|Title:||Energy & transport: Strategies for energy conservation in urban passenger transport (Research paper - School of Economic and Financial Studies, Macquarie University ; no. 173)|
|Format:||docx azw lrf rtf|
|ePUB size:||1435 kb|
|FB2 size:||1266 kb|
|DJVU size:||1467 kb|
|Publisher:||School of Economic and Financial Studies, Macquarie University (1978)|
The energy used in road passenger transport enables social and economic development and is the target of interventions to fight pressing urban environmental problems, energy security concerns and dangerous climate change.
Likewise, LEAP was used to describe Beijing's future energy strategies for both a BAU pathway of city develop- ment and for a scenario considering the impact of policies regarding industry, vehicles and building's energy efficiency, fuel substitution and transport modal shift What if São Paulo (Brazil) would like to become a renewable and endogenous energy -based megacity?
Competition in Urban Passenger Transport in the Developing World. Preventive transport strategies for secondary cities Urban Transport Policy: A Sustainable Development Tool. K. Gwilliam KOSTER J. H. and DE LANGEN, . 1998, Preventive transport strategies for secondary cities. International sharing of urban transport experiences may be beneficial for practice and help give form to a concept of strategy. Main problems and issues of urban transport in Colombo, Sri Lanka, were identified, and a strategy was proposed for improving the performance of the transport system for travelers and its impacts on urban development. On the streets of Colombo, buses compete for scarce. space with passenger vehicles, motorcycles, and vans. Crossing bicycle riders and pedestrians have an even more difficult time.
The long-term energy conservation choice problem is conceptualized as a portfolio choice problem. The long-term energy conservation choice problem is conceptualized as a portfolio choice problem. Many studies have attempted to analyze the effect of travel patterns and transportation system design on traveler behavior and thereby on transport emissions
An urban traffic/transport system is a typical giant complex system, as so many constituent elements such as people, cars and roads are interrelated in the system. Similarly, Xia and Jiang (2014) established an SD model for the prediction of transport and socioeconomic factors that considered passenger transport capacity, cargo capacity, pop- ulation, GDP and other major factors in the whole system. This paper evaluates low-carbon urban development strategies for the transport sector in São Paulo, one of the largest cities in the world.
PRACTICAL WAYS FOR ENERGY CONSERVATION Global initiatives Globally energy efficiency has become one of the biggest. New Concerpts in Energy Conservation. Energy Conservation offers a practical means of achieving development goals One series of entries consists of amounts of energy which were consumed during the month in the form of electricity, gas, fuel, oil, steam: and the second series lists how the energy was used: how much for lighting, air conditioning, heating, production processes and other activities. The road transport has increased very fast during last decade or so. One approach to achieve energy conservation is to shift a part of the traffic from road to rail.
However, urban passenger transport system is a very complex task involving multiple criteria related to economic, environmental and socio-political issues. Multi-criteria decision-making (MCDM) techniques actually aid the decision making process by assessing such problems.
Considering the global energy shortage, the improvement of energy efficiency is one of the most important tasks in China’s urban passenger transport. But what is the potential improvement and what policies are needed in the next two decades for it. Based on the current situation in China, this paper introduces a methodology and a simple model based on it to calculate the future energy de-mand in the urban passenger transport. The energy demand scenario analysis is used to analyse the different energy demand and the efficiency changes.

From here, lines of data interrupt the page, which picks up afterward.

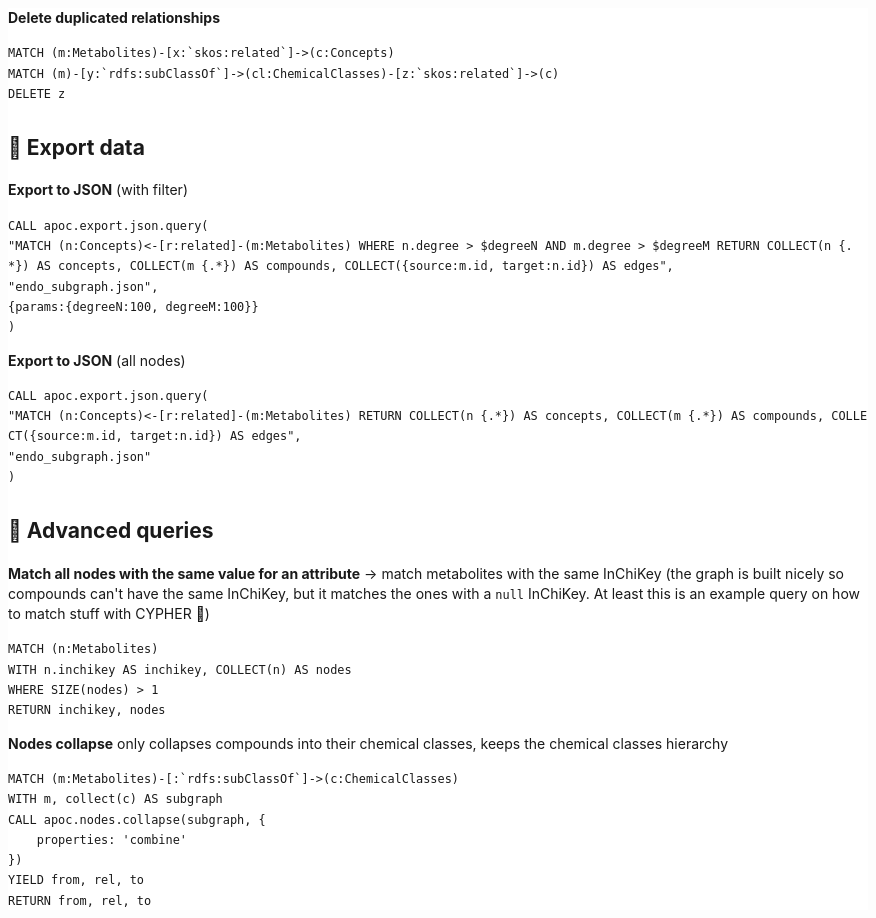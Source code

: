 **Delete duplicated relationships**
```
MATCH (m:Metabolites)-[x:`skos:related`]->(c:Concepts)
MATCH (m)-[y:`rdfs:subClassOf`]->(cl:ChemicalClasses)-[z:`skos:related`]->(c)
DELETE z
```

## 📂 Export data

**Export to JSON** (with filter)
```
CALL apoc.export.json.query(
"MATCH (n:Concepts)<-[r:related]-(m:Metabolites) WHERE n.degree > $degreeN AND m.degree > $degreeM RETURN COLLECT(n {.*}) AS concepts, COLLECT(m {.*}) AS compounds, COLLECT({source:m.id, target:n.id}) AS edges",
"endo_subgraph.json",
{params:{degreeN:100, degreeM:100}}
)
```

**Export to JSON** (all nodes)
```
CALL apoc.export.json.query(
"MATCH (n:Concepts)<-[r:related]-(m:Metabolites) RETURN COLLECT(n {.*}) AS concepts, COLLECT(m {.*}) AS compounds, COLLECT({source:m.id, target:n.id}) AS edges",
"endo_subgraph.json"
)
```

## 🚀 Advanced queries

**Match all nodes with the same value for an attribute**
-> match metabolites with the same InChiKey (the graph is built nicely so compounds can't have the same InChiKey, but it matches the ones with a `null` InChiKey. At least this is an example query on how to match stuff with CYPHER 🫠)
```
MATCH (n:Metabolites)
WITH n.inchikey AS inchikey, COLLECT(n) AS nodes
WHERE SIZE(nodes) > 1
RETURN inchikey, nodes
```

**Nodes collapse**
only collapses compounds into their chemical classes, keeps the chemical classes hierarchy
```
MATCH (m:Metabolites)-[:`rdfs:subClassOf`]->(c:ChemicalClasses)
WITH m, collect(c) AS subgraph
CALL apoc.nodes.collapse(subgraph, {
	properties: 'combine'
})
YIELD from, rel, to
RETURN from, rel, to
```
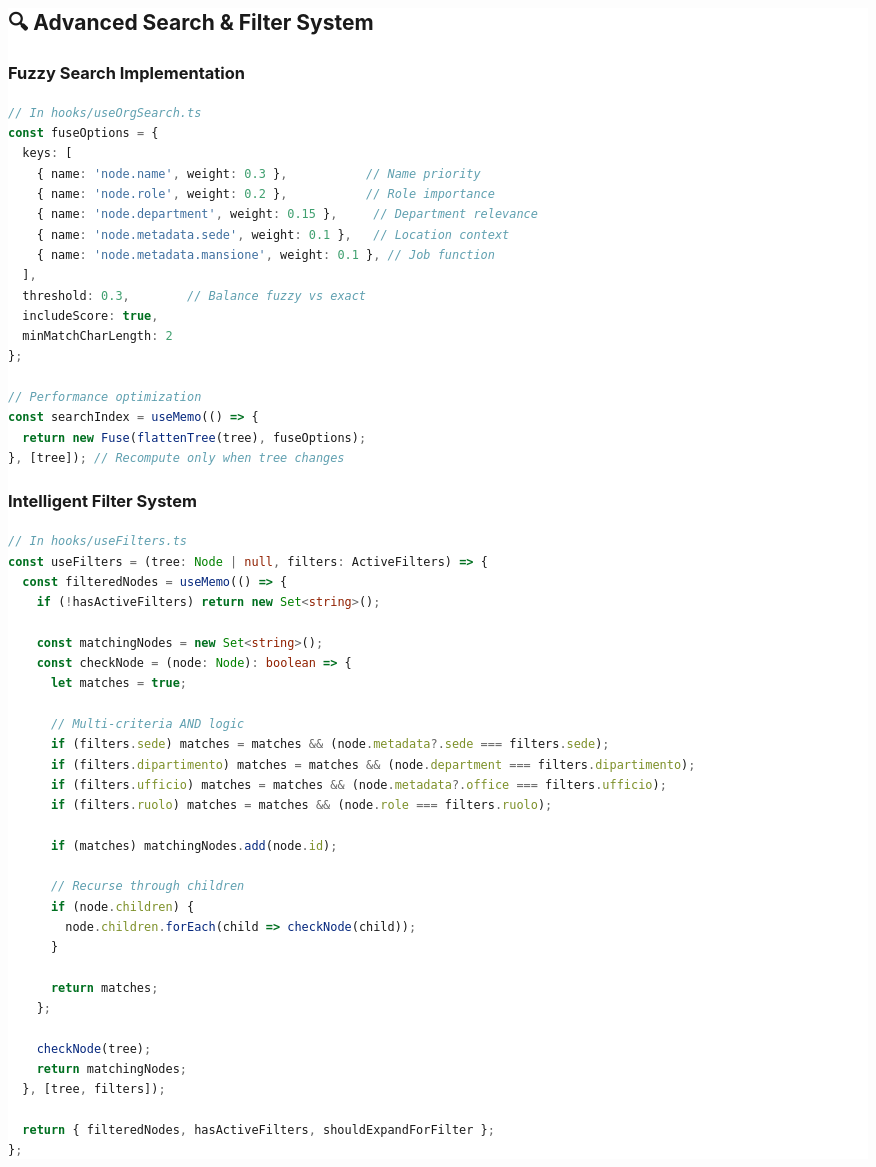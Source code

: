 ## 🔍 **Advanced Search & Filter System**

### **Fuzzy Search Implementation**
```typescript
// In hooks/useOrgSearch.ts
const fuseOptions = {
  keys: [
    { name: 'node.name', weight: 0.3 },           // Name priority
    { name: 'node.role', weight: 0.2 },           // Role importance
    { name: 'node.department', weight: 0.15 },     // Department relevance
    { name: 'node.metadata.sede', weight: 0.1 },   // Location context
    { name: 'node.metadata.mansione', weight: 0.1 }, // Job function
  ],
  threshold: 0.3,        // Balance fuzzy vs exact
  includeScore: true,
  minMatchCharLength: 2
};

// Performance optimization
const searchIndex = useMemo(() => {
  return new Fuse(flattenTree(tree), fuseOptions);
}, [tree]); // Recompute only when tree changes
```

### **Intelligent Filter System**
```typescript
// In hooks/useFilters.ts
const useFilters = (tree: Node | null, filters: ActiveFilters) => {
  const filteredNodes = useMemo(() => {
    if (!hasActiveFilters) return new Set<string>();
    
    const matchingNodes = new Set<string>();
    const checkNode = (node: Node): boolean => {
      let matches = true;
      
      // Multi-criteria AND logic
      if (filters.sede) matches = matches && (node.metadata?.sede === filters.sede);
      if (filters.dipartimento) matches = matches && (node.department === filters.dipartimento);
      if (filters.ufficio) matches = matches && (node.metadata?.office === filters.ufficio);
      if (filters.ruolo) matches = matches && (node.role === filters.ruolo);
      
      if (matches) matchingNodes.add(node.id);
      
      // Recurse through children
      if (node.children) {
        node.children.forEach(child => checkNode(child));
      }
      
      return matches;
    };
    
    checkNode(tree);
    return matchingNodes;
  }, [tree, filters]);
  
  return { filteredNodes, hasActiveFilters, shouldExpandForFilter };
};
```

In this paper, we built a Beijing urban passenger transport carbon model, including an economy subsystem, population subsystem, transport subsystem, and energy consumption and CO2 emissions subsystem using System Dynamics. In this paper, we built a Beijing urban passenger transport carbon model, including an economy subsystem, population subsystem, transport subsystem, and energy consumption and CO2 emissions subsystem using System Dynamics.
We will be focusing on urban transport energy consumption since this is the greatest challenge and an area in which policies adopted in the near future will have a crucial impact on long term energy consumption. The role of average urban density in urban passenger transport-related energy consumption according to Newman and Kenworthy.